Der wirtschaftliche Fall für die Private Placement Lebensversicherung (private placement life insurance, PPLI) beruht auf einem einzigen Vergleich: den Gesamtkosten der Struktur gegenüber der Steuerlast, die dasselbe Portfolio außerhalb des Versicherungsmantels Jahr für Jahr trägt. Keine der beiden Seiten ist eine feste Größe. Beide hängen vom Portfolio ab, von den beteiligten Jurisdiktionen und von der Konstruktion der Police selbst.

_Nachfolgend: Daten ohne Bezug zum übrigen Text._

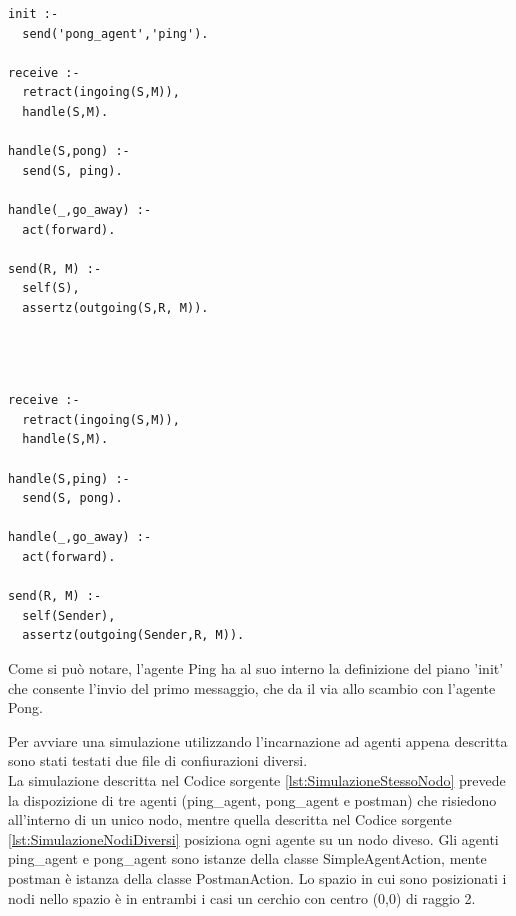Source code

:\documentclass[12pt,a4paper,openright,twoside]{report}
\begin{document}
\bigskip
\medskip
\begin{minipage}{0.45\textwidth}
\begin{lstlisting}[label={lst:PingAgent},caption={Ping agent}]
init :-
  send('pong_agent','ping').

receive :-
  retract(ingoing(S,M)),
  handle(S,M).

handle(S,pong) :-
  send(S, ping).

handle(_,go_away) :-
  act(forward).

send(R, M) :-
  self(S),
  assertz(outgoing(S,R, M)).
\end{lstlisting}
\end{minipage}
\hfill
\begin{minipage}{0.45\textwidth}
\begin{lstlisting}[label={lst:PongAgent},caption={Pong agent}]



receive :-
  retract(ingoing(S,M)),
  handle(S,M).

handle(S,ping) :-
  send(S, pong).

handle(_,go_away) :-
  act(forward).

send(R, M) :-
  self(Sender),
  assertz(outgoing(Sender,R, M)).
\end{lstlisting}
\end{minipage}%

\bigskip

Come si pu\`o notare, l'agente Ping ha al suo interno la definizione del piano 'init' che consente l'invio del primo messaggio, che da il via allo scambio con l'agente Pong.

Per avviare una simulazione utilizzando l'incarnazione ad agenti appena descritta sono stati testati due file di confiurazioni diversi.
\\
La simulazione descritta nel Codice sorgente \ref{lst:SimulazioneStessoNodo} prevede la dispozizione di tre agenti (ping\_agent, pong\_agent e postman) che risiedono all'interno di un unico nodo, mentre quella descritta nel Codice sorgente \ref{lst:SimulazioneNodiDiversi} posiziona ogni agente su un nodo diveso. Gli agenti ping\_agent e pong\_agent sono istanze della classe SimpleAgentAction, mente postman \`e istanza della classe PostmanAction. Lo spazio in cui sono posizionati i nodi nello spazio \`e in entrambi i casi un cerchio con centro (0,0) di raggio 2.
\end{document}
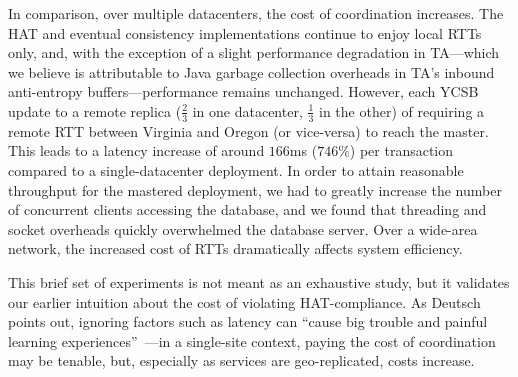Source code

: In comparison, over multiple datacenters, the cost of coordination
increases. The HAT and eventual consistency implementations continue
to enjoy local RTTs only, and, with the exception of a slight
performance degradation in TA---which we believe is attributable to
Java garbage collection overheads in TA's inbound anti-entropy
buffers---performance remains unchanged. However, each YCSB update to
a remote replica ($\frac{2}{3}$ in one datacenter, $\frac{1}{3}$ in
the other) of requiring a remote RTT between Virginia and Oregon (or
vice-versa) to reach the master. This leads to a latency increase of
around $166$ms ($746\%$) per transaction compared to a
single-datacenter deployment. In order to attain reasonable throughput
for the mastered deployment, we had to greatly increase the number of
concurrent clients accessing the database, and we found that threading
and socket overheads quickly overwhelmed the database server. Over a
wide-area network, the increased cost of RTTs dramatically affects
system efficiency.

This brief set of experiments is not meant as an exhaustive study, but
it validates our earlier intuition about the cost of violating
HAT-compliance. As Deutsch points out, ignoring factors such as
latency can ``cause big trouble and painful learning
experiences''~\cite{fallacies-deutsch}---in a single-site context,
paying the cost of coordination may be tenable, but, especially as
services are geo-replicated,  costs increase.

Eine Police trägt mehrere Kostenschichten übereinander. Auf Ebene des Versicherers stehen die Risikokosten für den Todesfallschutz sowie die Verwaltungskosten des Vertrags (im angelsächsischen Sprachgebrauch mortality and expense charges). Die Anlageebene trägt die Kosten der zugrunde liegenden Strategien: Ein versicherungsgebundener Fonds (insurance-dedicated fund, IDF) hat seine eigene Managementvergütung, ein separat verwaltetes Mandat (separately managed account, SMA) ebenso. Depotbank und Fondsadministration werden von den Instituten berechnet, welche die Vermögenswerte verwahren und buchen. Und die Einrichtung selbst verursacht einmalige Kosten: Strukturierung sowie rechtliche und steuerliche Beratung in jeder betroffenen Jurisdiktion. In der institutionellen Bauart des Versicherungsmantels werden die laufenden Kosten üblicherweise in Basispunkten auf den Policenwert angegeben und sinken mit steigendem Volumen; die konkreten Zahlen hängen vom Versicherer, von der Jurisdiktion und von der Ausgestaltung ab, und jedes Angebot sollte sie Position für Position ausweisen.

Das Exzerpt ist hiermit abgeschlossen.